In 1892, passenger Homer Plessy refused to sit in a Jim Crow car, a segregated all black
railroad car. Even though Plessy was one-eighth black and seven-eighths white, he was still
considered black under Louisiana law. Under the Separate Car Act passed by Louisiana State
Legislature in 1890, all railway companies required equal, but separate train car accommodations
for both races. For violating this law, Plessy was brought before Judge John H. Ferguson of the
Criminal Court for New Orleans, who upheld the state law. The law was challenged in the
Supreme Court on grounds that it conflicted with the Thirteenth and Fourteenth Amendments.

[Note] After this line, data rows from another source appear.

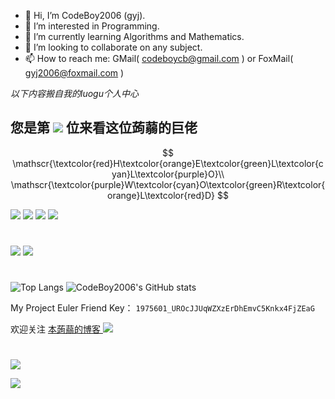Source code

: - 👋 Hi, I’m CodeBoy2006 (gyj).
- 👀 I’m interested in Programming.
- 🌱 I’m currently learning Algorithms and Mathematics.
- 💞️ I’m looking to collaborate on any subject.
- 📫 How to reach me: GMail( codeboycb@gmail.com ) or FoxMail( gyj2006@foxmail.com )



<!---
CodeBoy2006/CodeBoy2006 is a ✨ special ✨ repository because its `README.md` (this file) appears on your GitHub profile.
You can click the Preview link to take a look at your changes.
--->

_以下内容搬自我的luogu个人中心_

## 您是第 ![](https://www.counter12.com/img-y50dZ28B3C5bA1c7-68.gif) 位来看这位蒟蒻的巨佬

$$
\mathscr{\textcolor{red}H\textcolor{orange}E\textcolor{green}L\textcolor{cyan}L\textcolor{purple}O}\\
\mathscr{\textcolor{purple}W\textcolor{cyan}O\textcolor{green}R\textcolor{orange}L\textcolor{red}D}
$$




[![](https://tzcawa.top/ratingshow?user=codeboycb)](https://codeforces.com/profile/codeboycb)
[![](https://tzcawa.top/ratingshow?user=gyj2006)](https://codeforces.com/profile/gyj2006)
[![](https://atrating.baoshuo.dev/rating?username=codeboy2006)](https://atcoder.jp/users/codeboy2006)
[![](https://img.shields.io/badge/GitHub-CodeBoy2006-lightgrey?style=for-the-badge&logo=github)](https://github.com/CodeBoy2006)

#
![](https://math.stackexchange.com/users/flair/1032902.png)
![](https://projecteuler.net/profile/codeboy.png)

#
![Top Langs](https://github-readme-stats.vercel.app/api/top-langs/?username=CodeBoy2006&layout=compact)
![CodeBoy2006's GitHub stats](https://github-readme-stats.vercel.app/api?username=CodeBoy2006)

My Project Euler Friend Key：
`1975601_UROcJJUqWZXzErDhEmvC5Knkx4FjZEaG`

欢迎关注 [本蒟蒻的博客 ![](https://img.shields.io/badge/Blog-CodeBoy-9cf)](https://www.codeboy.site)

#

![](https://statcard.vercel.app/shield?id=253068)

![](https://statcard.vercel.app/practice?id=253068)
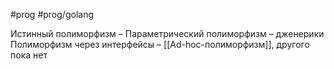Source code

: #prog #prog/golang 

Истинный полиморфизм – Параметрический полиморфизм – дженерики
Полиморфизм через интерфейсы – [[Ad-hoc-полиморфизм]], другого пока нет
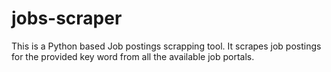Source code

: # jobs-scraper
This is a Python based Job postings scrapping tool. It scrapes job postings for the provided key word from all the available job portals.
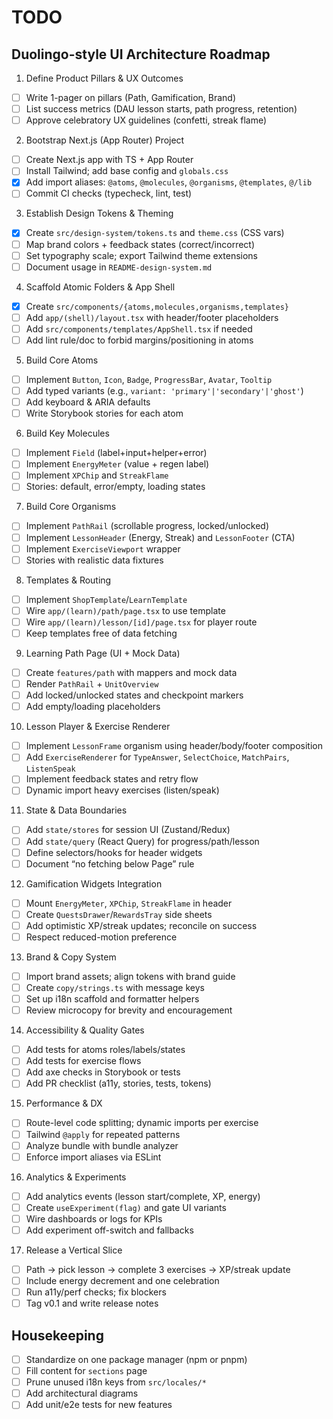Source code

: # TODO

## Duolingo-style UI Architecture Roadmap

1. Define Product Pillars & UX Outcomes

- [ ] Write 1-pager on pillars (Path, Gamification, Brand)
- [ ] List success metrics (DAU lesson starts, path progress, retention)
- [ ] Approve celebratory UX guidelines (confetti, streak flame)

2. Bootstrap Next.js (App Router) Project

- [ ] Create Next.js app with TS + App Router
- [ ] Install Tailwind; add base config and `globals.css`
- [x] Add import aliases: `@atoms`, `@molecules`, `@organisms`, `@templates`, `@/lib`
- [ ] Commit CI checks (typecheck, lint, test)

3. Establish Design Tokens & Theming

- [x] Create `src/design-system/tokens.ts` and `theme.css` (CSS vars)
- [ ] Map brand colors + feedback states (correct/incorrect)
- [ ] Set typography scale; export Tailwind theme extensions
- [ ] Document usage in `README-design-system.md`

4. Scaffold Atomic Folders & App Shell

- [x] Create `src/components/{atoms,molecules,organisms,templates}`
- [ ] Add `app/(shell)/layout.tsx` with header/footer placeholders
- [ ] Add `src/components/templates/AppShell.tsx` if needed
- [ ] Add lint rule/doc to forbid margins/positioning in atoms

5. Build Core Atoms

- [ ] Implement `Button`, `Icon`, `Badge`, `ProgressBar`, `Avatar`, `Tooltip`
- [ ] Add typed variants (e.g., `variant: 'primary'|'secondary'|'ghost'`)
- [ ] Add keyboard & ARIA defaults
- [ ] Write Storybook stories for each atom

6. Build Key Molecules

- [ ] Implement `Field` (label+input+helper+error)
- [ ] Implement `EnergyMeter` (value + regen label)
- [ ] Implement `XPChip` and `StreakFlame`
- [ ] Stories: default, error/empty, loading states

7. Build Core Organisms

- [ ] Implement `PathRail` (scrollable progress, locked/unlocked)
- [ ] Implement `LessonHeader` (Energy, Streak) and `LessonFooter` (CTA)
- [ ] Implement `ExerciseViewport` wrapper
- [ ] Stories with realistic data fixtures

8. Templates & Routing

- [ ] Implement `ShopTemplate`/`LearnTemplate`
- [ ] Wire `app/(learn)/path/page.tsx` to use template
- [ ] Wire `app/(learn)/lesson/[id]/page.tsx` for player route
- [ ] Keep templates free of data fetching

9. Learning Path Page (UI + Mock Data)

- [ ] Create `features/path` with mappers and mock data
- [ ] Render `PathRail` + `UnitOverview`
- [ ] Add locked/unlocked states and checkpoint markers
- [ ] Add empty/loading placeholders

10. Lesson Player & Exercise Renderer

- [ ] Implement `LessonFrame` organism using header/body/footer composition
- [ ] Add `ExerciseRenderer` for `TypeAnswer`, `SelectChoice`, `MatchPairs`, `ListenSpeak`
- [ ] Implement feedback states and retry flow
- [ ] Dynamic import heavy exercises (listen/speak)

11. State & Data Boundaries

- [ ] Add `state/stores` for session UI (Zustand/Redux)
- [ ] Add `state/query` (React Query) for progress/path/lesson
- [ ] Define selectors/hooks for header widgets
- [ ] Document “no fetching below Page” rule

12. Gamification Widgets Integration

- [ ] Mount `EnergyMeter`, `XPChip`, `StreakFlame` in header
- [ ] Create `QuestsDrawer`/`RewardsTray` side sheets
- [ ] Add optimistic XP/streak updates; reconcile on success
- [ ] Respect reduced-motion preference

13. Brand & Copy System

- [ ] Import brand assets; align tokens with brand guide
- [ ] Create `copy/strings.ts` with message keys
- [ ] Set up i18n scaffold and formatter helpers
- [ ] Review microcopy for brevity and encouragement

14. Accessibility & Quality Gates

- [ ] Add tests for atoms roles/labels/states
- [ ] Add tests for exercise flows
- [ ] Add axe checks in Storybook or tests
- [ ] Add PR checklist (a11y, stories, tests, tokens)

15. Performance & DX

- [ ] Route-level code splitting; dynamic imports per exercise
- [ ] Tailwind `@apply` for repeated patterns
- [ ] Analyze bundle with bundle analyzer
- [ ] Enforce import aliases via ESLint

16. Analytics & Experiments

- [ ] Add analytics events (lesson start/complete, XP, energy)
- [ ] Create `useExperiment(flag)` and gate UI variants
- [ ] Wire dashboards or logs for KPIs
- [ ] Add experiment off-switch and fallbacks

17. Release a Vertical Slice

- [ ] Path → pick lesson → complete 3 exercises → XP/streak update
- [ ] Include energy decrement and one celebration
- [ ] Run a11y/perf checks; fix blockers
- [ ] Tag v0.1 and write release notes

## Housekeeping

- [ ] Standardize on one package manager (npm or pnpm)
- [ ] Fill content for `sections` page
- [ ] Prune unused i18n keys from `src/locales/*`
- [ ] Add architectural diagrams
- [ ] Add unit/e2e tests for new features
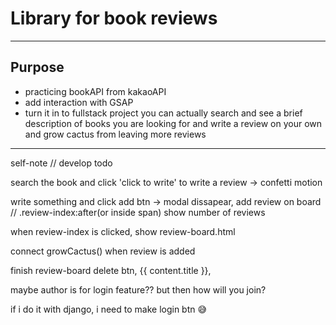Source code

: # Library for book reviews 
------------
## Purpose 
+ practicing bookAPI from kakaoAPI
+ add interaction with GSAP
+ turn it in to fullstack project
you can actually search and see a brief description of books you are looking for and write a review on your own and grow cactus from leaving more reviews
-----------

self-note // develop todo 

search the book and click 'click to write' to write a review -> confetti motion 

write something and click add btn -> modal dissapear, add review on board 
// .review-index:after(or inside span) show number of reviews 

when review-index is clicked, 
show review-board.html

connect growCactus() when review is added 

finish review-board delete btn, {{ content.title }}, 

<!--source-->
maybe author is for login feature?? but then how will you join? 

if i do it with django, i need to make login btn 😅
<!--
방법1.
    {% if user.is_anonymous %}
    <a href="{% url 'admin' %}">login</a>
    클릭하면 /admin으로 로그인 화면이 전환
    https://d3v3lop3r.tistory.com/26
    view.py, url.py에 admin view랑 페이지 추가? 

방법2.
    https://byoul14.tistory.com/9
    form action="{% url 'login' %}으로 화면에서 로그인하는 방법 


finalizing djangogirls blog 
https://tutorial-extensions.djangogirls.org/ko/homework 
maybe add comment?

-->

The ruling in supreme court went to a 7-1 vote, with Judge John Marshall Harlan
as the lone dissenter. The majority believed that the the state law, set in 1890, is within
constitutional boundaries. Justice Henry Billings Brown led the majority decision and upheld the
segregation law imposed by the state. All justices that were on the upheld side based their
decision on the separate but equal doctrine. This doctrine says that separate facilities for blacks
and whites are constitutional under the Fourteenth Amendment so long as all facilities are equal.
Justice Brown had an entirely contrasting opinion in which he stated that the Fourteenth
Amendment intended to establish absolute equality for all races. Brown also noted that
segregation does not in itself constitute unlawful discrimination. This meaning that just because
segregation is present, it doesn’t mean that the separation of the races in unlawful.
Harlan was on the losing side of the 7-1 decision but his dissent was what helped set the
precedent for the reversal of the law in the 1954 landmark case Brown v. The Board of
Education. He noted in his dissent that a legislature could not differentiate on the basis of race
with regard to civil rights. He discussed how white citizens view themselves as the dominant
race but the Constitution says nothing of who the dominant race is, or that there even is one.
Harlan continued his dissent by saying that the Constitution is colorblind and t...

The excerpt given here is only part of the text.